*** Begin section ***
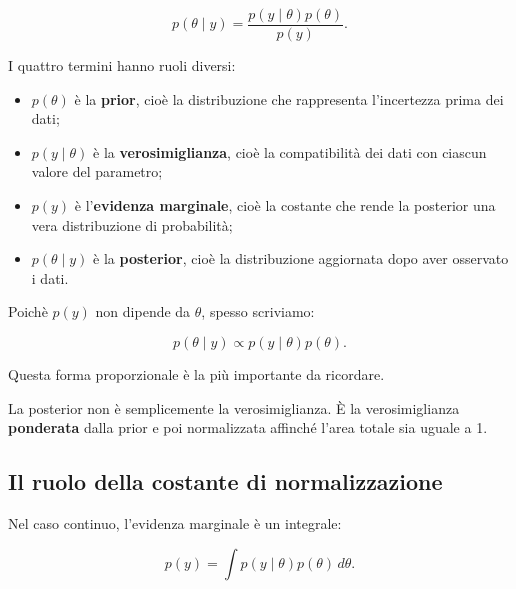 \documentclass[
  italian,
  letterpaper,
  a4paper,
  11pt,
  open=any]{scrbook}
\providecommand{\tightlist}{%
  \setlength{\itemsep}{0pt}\setlength{\parskip}{0pt}}
\theoremstyle{plain}
\theoremstyle{definition}
\theoremstyle{definition}
\theoremstyle{remark}
\begin{document}
\[
p(\theta \mid y) =
\frac{p(y \mid \theta)p(\theta)}{p(y)}.
\]

I quattro termini hanno ruoli diversi:

\begin{itemize}
\tightlist
\item
  \(p(\theta)\) è la \textbf{prior}, cioè la distribuzione che
  rappresenta l'incertezza prima dei dati;
\item
  \(p(y \mid \theta)\) è la \textbf{verosimiglianza}, cioè la
  compatibilità dei dati con ciascun valore del parametro;
\item
  \(p(y)\) è l'\textbf{evidenza marginale}, cioè la costante che rende
  la posterior una vera distribuzione di probabilità;
\item
  \(p(\theta \mid y)\) è la \textbf{posterior}, cioè la distribuzione
  aggiornata dopo aver osservato i dati.
\end{itemize}

Poichè \(p(y)\) non dipende da \(\theta\), spesso scriviamo:

\[
p(\theta \mid y) \propto p(y \mid \theta)p(\theta).
\]

Questa forma proporzionale è la più importante da ricordare.

\begin{tcolorbox}[enhanced jigsaw, arc=.35mm, bottomrule=.15mm, bottomtitle=1mm, breakable, colback=white, colbacktitle=quarto-callout-important-color!10!white, colframe=quarto-callout-important-color-frame, coltitle=black, left=2mm, leftrule=.75mm, opacityback=0, opacitybacktitle=0.6, rightrule=.15mm, title=\textcolor{quarto-callout-important-color}{\faExclamation}\hspace{0.5em}{Importante}, titlerule=0mm, toprule=.15mm, toptitle=1mm]

La posterior non è semplicemente la verosimiglianza. È la
verosimiglianza \textbf{ponderata} dalla prior e poi normalizzata
affinché l'area totale sia uguale a 1.

\end{tcolorbox}

\subsection{Il ruolo della costante di
normalizzazione}\label{il-ruolo-della-costante-di-normalizzazione}

Nel caso continuo, l'evidenza marginale è un integrale:

\[
p(y) = \int p(y \mid \theta)p(\theta)\,d\theta.
\]
\end{document}
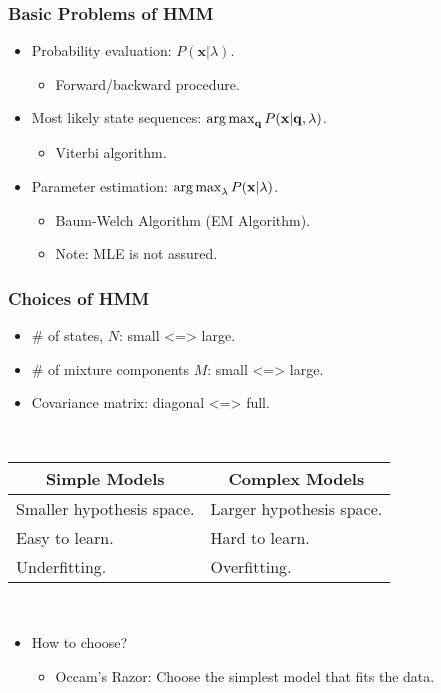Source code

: \documentclass{beamer}
\begin{document}
\begin{frame}
  \frametitle{Basic Problems of HMM}

  \begin{itemize}
    \item Probability evaluation: $ P(\mathbf{x}|\lambda) $.
      \begin{itemize}
        \item Forward/backward procedure. 
      \end{itemize}

    \item Most likely state sequences: $ \operatorname*{arg\,max}_{\mathbf{q}} P(\mathbf{x}|\mathbf{q},\lambda) $.
      \begin{itemize}
        \item Viterbi algorithm.
      \end{itemize}

    \item Parameter estimation: $ \operatorname*{arg\,max}_{\lambda} P(\mathbf{x}|\lambda) $.
      \begin{itemize}
        \item Baum-Welch Algorithm (EM Algorithm).
        \item Note: MLE is not assured.
      \end{itemize}
  \end{itemize}
\end{frame}

\begin{frame}
  \frametitle{Choices of HMM}

  \begin{itemize}
    \item \# of states, $N$: \hfill small <=> large.
    \item \# of mixture components $M$: \hfill small <=> large.
    \item Covariance matrix: \hfill diagonal <=> full.
  \end{itemize}

  ~

  \centering
    \begin{tabular}{p{}|p{}}
      \hline
      \multicolumn{1}{c|}{\bfseries Simple Models} & \multicolumn{1}{c}{\bfseries Complex Models} \\ \hline
    Smaller hypothesis space. & Larger hypothesis space. \\
    Easy to learn. & Hard to learn. \\
    Underfitting. & Overfitting. \\ \hline
  \end{tabular}

  ~

  \begin{itemize}
    \item How to choose?
      \begin{itemize}
        \item Occam's Razor: Choose the simplest model that fits the data.
      \end{itemize}
  \end{itemize}
\end{frame}
\end{document}
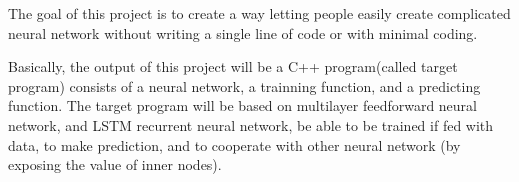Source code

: The goal of this project is to create a way letting people easily create
complicated neural network without writing a single line of code or with minimal
coding. 
\par
Basically, the output of this project will be a C++ program(called target
program) consists of a neural network, a trainning function, and a predicting
function. The target program will be based on multilayer feedforward neural
network, and LSTM recurrent neural network, be able to be trained if fed with
data, to make prediction, and to cooperate with other neural network (by
exposing the value of inner nodes).
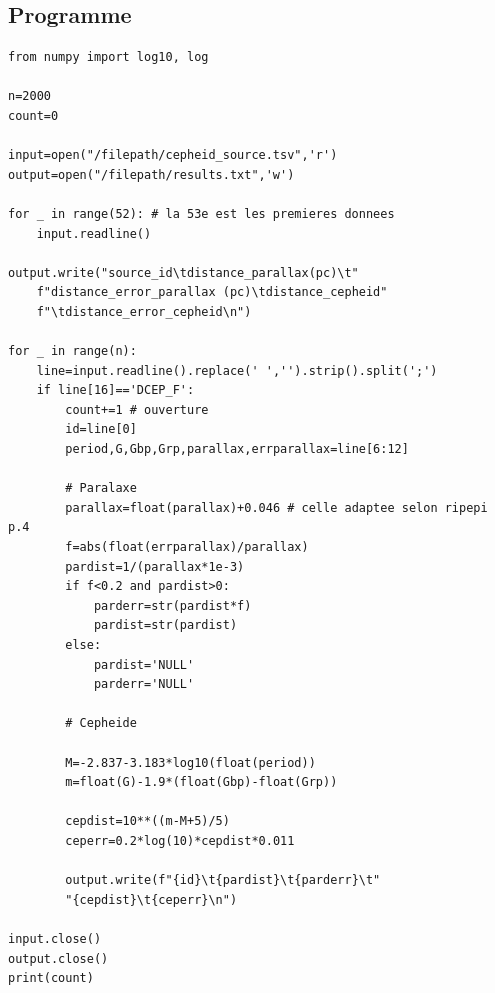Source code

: \documentclass[12pt,a4paper,french]{scrartcl}
\begin{document}
\subsection{Programme}
\begin{lstlisting}
from numpy import log10, log

n=2000
count=0

input=open("/filepath/cepheid_source.tsv",'r')
output=open("/filepath/results.txt",'w')

for _ in range(52): # la 53e est les premieres donnees
    input.readline()

output.write("source_id\tdistance_parallax(pc)\t"
    f"distance_error_parallax (pc)\tdistance_cepheid"
    f"\tdistance_error_cepheid\n")

for _ in range(n):
    line=input.readline().replace(' ','').strip().split(';')
    if line[16]=='DCEP_F':
        count+=1 # ouverture
        id=line[0]
        period,G,Gbp,Grp,parallax,errparallax=line[6:12]

        # Paralaxe
        parallax=float(parallax)+0.046 # celle adaptee selon ripepi p.4
        f=abs(float(errparallax)/parallax)
        pardist=1/(parallax*1e-3) 
        if f<0.2 and pardist>0:
            parderr=str(pardist*f)
            pardist=str(pardist)
        else:
            pardist='NULL'
            parderr='NULL'

        # Cepheide

        M=-2.837-3.183*log10(float(period))
        m=float(G)-1.9*(float(Gbp)-float(Grp))

        cepdist=10**((m-M+5)/5)
        ceperr=0.2*log(10)*cepdist*0.011
        
        output.write(f"{id}\t{pardist}\t{parderr}\t"
        "{cepdist}\t{ceperr}\n")

input.close()
output.close()
print(count)
\end{lstlisting}
\end{document}
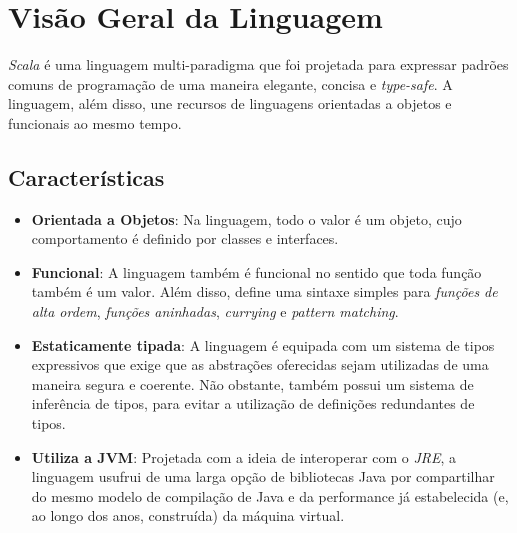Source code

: \documentclass[rel_mlp]{iiufrgs}
\begin{document}




\chapter{Visão Geral da Linguagem}\label{visao}

\textit{Scala} é uma linguagem multi-paradigma que foi projetada para expressar padrões comuns de programação de uma maneira elegante, concisa e \textit{type-safe}.
A linguagem, além disso, une recursos de linguagens orientadas a objetos e funcionais ao mesmo tempo.

\section{Características}

\begin{itemize}[leftmargin=3em]
\setlength{\itemindent}{1em}
    \item \textbf{Orientada a Objetos}:
    Na linguagem, todo o valor é um objeto, cujo comportamento é definido por classes e interfaces.
    \item \textbf{Funcional}:
    A linguagem também é funcional no sentido que toda função também é um valor. Além disso, define uma sintaxe simples para \textit{funções de alta ordem}, \textit{funções aninhadas}, \textit{currying} e \textit{pattern matching}.
    \item \textbf{Estaticamente tipada}:
    A linguagem é equipada com um sistema de tipos expressivos que exige que as abstrações oferecidas sejam utilizadas de uma maneira segura e coerente. Não obstante, também possui um sistema de inferência de tipos, para evitar a utilização de definições redundantes de tipos.
    \item \textbf{Utiliza a JVM}:
    Projetada com a ideia de interoperar com o \textit{JRE}, a linguagem usufrui de uma larga opção de bibliotecas Java por compartilhar do mesmo modelo de compilação de Java e da performance já estabelecida (e, ao longo dos anos, construída) da máquina virtual.
\end{itemize}
\end{document}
*** End section ***
If the word "frametitle" appears in a line above, copy that line.

* **RESPONSE TO THIS EXERCISE**:
  \frametitle{Basic Problems of HMM}
  \frametitle{Choices of HMM}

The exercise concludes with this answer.